The RBC Heritage at Hilton Head Island, S.C., is the traditional tournament where many players like to decompress after a long Masters week.
Nobody will understand that better than Brooks Blackburn.
Blackburn, the head pro and general manager at Aiken’s Palmetto Golf Club, won a spot in his first PGA Tour event through the first-day section qualifier at the Carolinas head pro championship. After a week of welcoming a constant flow of guests at Palmetto during the club’s busiest week of the year, he’s ready for the relative relaxation of the toughest event he’s ever competed in.
“I’m looking forward to a week off,” Blackburn said. “It’s been crazy. It’s so much fun to have all the visitors out here and show them Palmetto. But it’s a tough week – 200 rounds a day Tuesday through Saturday. So this is a week off for me for sure, not for (the tour pros).”
Blackburn has lived and worked in the Aiken area for about 30 years – he was an All-American at USC Aiken – but he’s never actually played the heralded Pete Dye course at Harbour Town.
“I take a few days off after Masters and go down every year to follow the boys around,” he said. “But never played it.”
“The boys” the 47-year-old Blackburn is talking about are local pros Kevin Kisner and Scott Brown, who both live near Palmetto. Kisner is an Aiken native who played golf at Georgia while Brown is from North Augusta and was a star at USC Aiken. Blackburn has known them both for years, even watching Brown grow up since he was in kindergarten.
The first thing Blackburn did when he qualified for the Heritage was text them both to set up a practice round with the boys. On Tuesday, Blackburn partnered with Augusta’s own Vaughn Taylor in a match against Kisner and Brown – all three of them PGA Tour winners.
“Had a blast,” he said. “Me and VT played them and they got lucky, and beat us 1 up. They were awesome.”
The tour pros were at least as excited as Blackburn that he won a chance to play with them, even if it turns out to be a one-time deal. They often play at Palmetto when they are at home and the former Carolinas PGA Head Pro champion can keep up with them quite well.
“He’s a good player,” said Kisner, who ranks No. 37 in the world. “I played with him (recently) and we had a match, and I was three down through 15. I said, ‘I’m going home; to hell with you.’ He was like 7 under. I think he’s ready. He’s not going to go embarrass himself by any means. Just around the greens and stuff like that is where he’ll struggle on tour.”

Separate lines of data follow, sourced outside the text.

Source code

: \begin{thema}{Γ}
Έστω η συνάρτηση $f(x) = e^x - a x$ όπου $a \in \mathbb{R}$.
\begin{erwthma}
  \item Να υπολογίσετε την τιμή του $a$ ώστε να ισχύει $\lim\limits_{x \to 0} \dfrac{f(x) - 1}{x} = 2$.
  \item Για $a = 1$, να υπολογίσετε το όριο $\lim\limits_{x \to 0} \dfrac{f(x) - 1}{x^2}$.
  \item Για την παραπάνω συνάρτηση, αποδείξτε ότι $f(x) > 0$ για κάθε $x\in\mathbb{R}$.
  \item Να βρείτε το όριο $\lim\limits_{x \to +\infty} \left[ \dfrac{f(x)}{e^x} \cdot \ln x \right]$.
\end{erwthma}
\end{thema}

While he never played the course before this week, he’s watched it enough to know most of the course management he’ll need to employ.
“I hit it pretty similar to (Kisner and Brown), so I sort of know where to hit it out there,” he said. “It’s nice to pick their brains and walk around with them.”
His boys were happy to help.
“We’re pumped to do that because he needs it after (Masters) week,” Kisner said during his second Masters. “He works 15-hour days seven straight days this week, so I’m sure he’s going to want to get down there.”
Kisner said he’d lobby the tour to try to get Blackburn paired with him in the first two rounds, but he didn’t have the kind of pull to get a club pro slotted in with the tour winners. Blackburn instead will tee off on the 10th hole in the last group at 1:30 p.m. with former U.S. Amateur champion Bryson DeChambeau and Trey Mullinax.
That he’s playing a PGA Tour event at all is just a bonus he never really expected. He’s played in a few U.S. Open qualifiers in the past, but never reached the big event.
“I don’t think it will change my life at all,” he said of his tour debut. “If I ever played in a tour event, I just assumed at this point in my life it’d be a senior event.”
With his brother, Jay, as his caddie, Blackburn plans to get the most of his week in Hilton Head – whether he makes the cut to play the weekend and earn a paycheck, or not. His biggest winning check was for $1,720 at the head pro event, and the purse this week is $6.5 million with the last place guy to make the cut getting at least $10,000.
“Like all club pros, I have no expectations,” Blackburn said. “I’d like to play well, but probably nobody will have more fun than I am.”